EXERCISE AIM:
The answer must consist of every line in the data that contains "instead".

(Plain-text document sources)
=== Begin Enclosure ===

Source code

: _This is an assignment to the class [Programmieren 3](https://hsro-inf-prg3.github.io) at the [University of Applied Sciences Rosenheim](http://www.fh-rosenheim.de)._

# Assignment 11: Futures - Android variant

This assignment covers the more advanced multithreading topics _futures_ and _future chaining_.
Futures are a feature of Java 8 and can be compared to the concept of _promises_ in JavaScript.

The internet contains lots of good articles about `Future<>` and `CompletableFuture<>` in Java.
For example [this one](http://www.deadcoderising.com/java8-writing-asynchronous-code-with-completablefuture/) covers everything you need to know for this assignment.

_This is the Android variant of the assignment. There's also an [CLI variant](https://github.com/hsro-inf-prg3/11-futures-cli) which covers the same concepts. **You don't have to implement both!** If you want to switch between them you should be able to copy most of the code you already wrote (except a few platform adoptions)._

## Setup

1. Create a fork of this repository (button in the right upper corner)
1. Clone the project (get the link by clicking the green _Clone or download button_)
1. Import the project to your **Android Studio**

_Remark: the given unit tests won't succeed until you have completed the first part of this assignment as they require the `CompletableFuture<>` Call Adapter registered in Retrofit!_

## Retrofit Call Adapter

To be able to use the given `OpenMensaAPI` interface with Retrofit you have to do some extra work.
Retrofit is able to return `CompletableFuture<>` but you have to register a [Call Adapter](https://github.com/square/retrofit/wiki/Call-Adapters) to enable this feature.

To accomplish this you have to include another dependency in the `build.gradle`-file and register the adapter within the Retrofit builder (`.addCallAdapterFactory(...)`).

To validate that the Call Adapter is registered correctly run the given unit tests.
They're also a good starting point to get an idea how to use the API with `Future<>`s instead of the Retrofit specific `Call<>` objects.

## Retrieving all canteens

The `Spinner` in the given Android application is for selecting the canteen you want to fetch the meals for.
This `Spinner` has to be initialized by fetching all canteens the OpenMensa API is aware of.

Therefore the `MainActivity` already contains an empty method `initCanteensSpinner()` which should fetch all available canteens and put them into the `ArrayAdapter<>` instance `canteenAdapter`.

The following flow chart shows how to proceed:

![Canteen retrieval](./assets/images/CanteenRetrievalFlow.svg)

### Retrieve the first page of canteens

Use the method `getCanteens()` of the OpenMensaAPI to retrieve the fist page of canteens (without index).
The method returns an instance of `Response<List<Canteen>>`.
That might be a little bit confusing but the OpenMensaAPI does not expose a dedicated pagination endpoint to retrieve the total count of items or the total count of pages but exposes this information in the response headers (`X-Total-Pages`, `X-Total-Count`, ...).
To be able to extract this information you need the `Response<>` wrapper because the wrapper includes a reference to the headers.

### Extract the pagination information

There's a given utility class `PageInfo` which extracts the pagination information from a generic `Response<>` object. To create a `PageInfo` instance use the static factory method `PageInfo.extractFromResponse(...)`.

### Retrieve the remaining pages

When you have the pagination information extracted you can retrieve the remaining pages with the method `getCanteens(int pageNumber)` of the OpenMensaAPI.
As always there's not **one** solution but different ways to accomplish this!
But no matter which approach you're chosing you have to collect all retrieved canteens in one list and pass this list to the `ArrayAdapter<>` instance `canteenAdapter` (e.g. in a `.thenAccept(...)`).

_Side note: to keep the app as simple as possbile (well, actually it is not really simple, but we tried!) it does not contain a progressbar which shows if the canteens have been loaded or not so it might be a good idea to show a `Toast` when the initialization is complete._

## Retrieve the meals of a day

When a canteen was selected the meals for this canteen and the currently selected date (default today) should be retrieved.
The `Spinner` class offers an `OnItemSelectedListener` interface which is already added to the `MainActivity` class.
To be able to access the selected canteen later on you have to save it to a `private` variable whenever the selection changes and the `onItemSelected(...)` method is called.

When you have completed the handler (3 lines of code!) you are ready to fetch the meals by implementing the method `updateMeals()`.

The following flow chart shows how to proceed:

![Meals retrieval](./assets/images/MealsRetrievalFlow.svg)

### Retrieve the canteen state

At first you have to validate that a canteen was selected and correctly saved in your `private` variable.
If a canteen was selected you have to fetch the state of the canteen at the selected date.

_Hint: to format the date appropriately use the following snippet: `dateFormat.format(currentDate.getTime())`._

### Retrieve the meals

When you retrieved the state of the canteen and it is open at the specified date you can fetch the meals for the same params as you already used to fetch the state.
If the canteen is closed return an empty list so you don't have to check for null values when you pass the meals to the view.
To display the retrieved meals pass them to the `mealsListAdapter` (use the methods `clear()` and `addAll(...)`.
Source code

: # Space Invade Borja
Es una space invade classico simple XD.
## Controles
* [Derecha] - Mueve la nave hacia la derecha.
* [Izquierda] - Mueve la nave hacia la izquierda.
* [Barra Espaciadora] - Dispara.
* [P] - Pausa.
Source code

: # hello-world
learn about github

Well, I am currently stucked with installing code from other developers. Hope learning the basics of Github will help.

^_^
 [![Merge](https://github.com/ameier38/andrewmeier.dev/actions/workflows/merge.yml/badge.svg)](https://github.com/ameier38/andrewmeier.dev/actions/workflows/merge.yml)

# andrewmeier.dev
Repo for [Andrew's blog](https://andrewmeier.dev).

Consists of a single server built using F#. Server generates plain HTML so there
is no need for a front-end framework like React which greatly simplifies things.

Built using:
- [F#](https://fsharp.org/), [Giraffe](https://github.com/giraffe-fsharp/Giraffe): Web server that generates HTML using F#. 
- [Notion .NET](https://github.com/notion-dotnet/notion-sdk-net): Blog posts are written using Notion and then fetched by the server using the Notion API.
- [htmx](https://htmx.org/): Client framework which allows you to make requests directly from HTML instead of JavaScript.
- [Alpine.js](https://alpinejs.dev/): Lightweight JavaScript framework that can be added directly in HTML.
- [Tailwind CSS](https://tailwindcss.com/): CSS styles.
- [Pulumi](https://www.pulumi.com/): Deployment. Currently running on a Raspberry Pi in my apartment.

=== End Enclosure ===

RESULT OF THIS TASK:
They're also a good starting point to get an idea how to use the API with `Future<>`s instead of the Retrofit specific `Call<>` objects.
- [htmx](https://htmx.org/): Client framework which allows you to make requests directly from HTML instead of JavaScript.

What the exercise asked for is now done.